## WHAT THE EXERCISE ASKS
Among the entries below, extract exactly the lines that run from the one with "Further extensions include" through the one with "Thus, it has", both ends included.

## DATA IN THIS EXERCISE

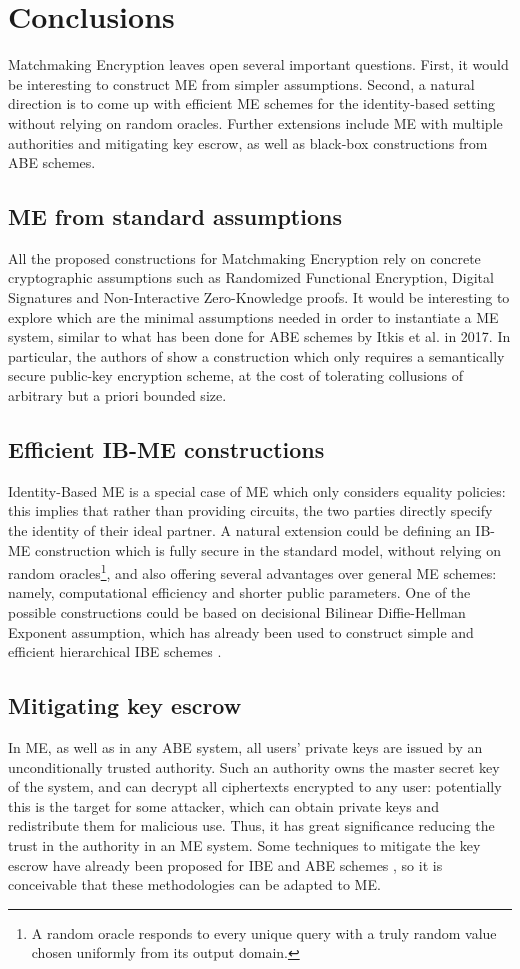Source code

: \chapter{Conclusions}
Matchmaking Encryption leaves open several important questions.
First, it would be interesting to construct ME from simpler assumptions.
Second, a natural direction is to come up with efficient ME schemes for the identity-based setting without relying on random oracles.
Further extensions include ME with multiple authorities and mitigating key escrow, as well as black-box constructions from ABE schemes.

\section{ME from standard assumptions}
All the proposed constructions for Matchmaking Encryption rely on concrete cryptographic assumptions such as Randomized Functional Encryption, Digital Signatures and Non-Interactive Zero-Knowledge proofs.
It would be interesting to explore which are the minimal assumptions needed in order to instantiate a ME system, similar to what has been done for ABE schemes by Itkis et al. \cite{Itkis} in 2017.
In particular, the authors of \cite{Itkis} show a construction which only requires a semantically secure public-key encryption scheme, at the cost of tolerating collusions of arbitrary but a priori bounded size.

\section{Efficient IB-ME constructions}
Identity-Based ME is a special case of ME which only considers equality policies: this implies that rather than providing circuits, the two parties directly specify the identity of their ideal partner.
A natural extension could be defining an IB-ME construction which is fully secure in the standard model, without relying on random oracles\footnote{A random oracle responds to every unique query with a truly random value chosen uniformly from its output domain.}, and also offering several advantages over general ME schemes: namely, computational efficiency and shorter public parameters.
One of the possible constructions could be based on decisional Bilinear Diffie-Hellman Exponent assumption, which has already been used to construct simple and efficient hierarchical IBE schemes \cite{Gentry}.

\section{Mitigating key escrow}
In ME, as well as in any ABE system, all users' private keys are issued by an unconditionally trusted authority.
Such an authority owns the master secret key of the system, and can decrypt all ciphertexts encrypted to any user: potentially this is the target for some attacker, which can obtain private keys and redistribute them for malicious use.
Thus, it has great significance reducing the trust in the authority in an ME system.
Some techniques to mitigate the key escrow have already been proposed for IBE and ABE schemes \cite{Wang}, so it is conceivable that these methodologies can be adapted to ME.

## TASK RESULT
Further extensions include ME with multiple authorities and mitigating key escrow, as well as black-box constructions from ABE schemes.

\section{ME from standard assumptions}
All the proposed constructions for Matchmaking Encryption rely on concrete cryptographic assumptions such as Randomized Functional Encryption, Digital Signatures and Non-Interactive Zero-Knowledge proofs.
It would be interesting to explore which are the minimal assumptions needed in order to instantiate a ME system, similar to what has been done for ABE schemes by Itkis et al. \cite{Itkis} in 2017.
In particular, the authors of \cite{Itkis} show a construction which only requires a semantically secure public-key encryption scheme, at the cost of tolerating collusions of arbitrary but a priori bounded size.

\section{Efficient IB-ME constructions}
Identity-Based ME is a special case of ME which only considers equality policies: this implies that rather than providing circuits, the two parties directly specify the identity of their ideal partner.
A natural extension could be defining an IB-ME construction which is fully secure in the standard model, without relying on random oracles\footnote{A random oracle responds to every unique query with a truly random value chosen uniformly from its output domain.}, and also offering several advantages over general ME schemes: namely, computational efficiency and shorter public parameters.
One of the possible constructions could be based on decisional Bilinear Diffie-Hellman Exponent assumption, which has already been used to construct simple and efficient hierarchical IBE schemes \cite{Gentry}.

\section{Mitigating key escrow}
In ME, as well as in any ABE system, all users' private keys are issued by an unconditionally trusted authority.
Such an authority owns the master secret key of the system, and can decrypt all ciphertexts encrypted to any user: potentially this is the target for some attacker, which can obtain private keys and redistribute them for malicious use.
Thus, it has great significance reducing the trust in the authority in an ME system.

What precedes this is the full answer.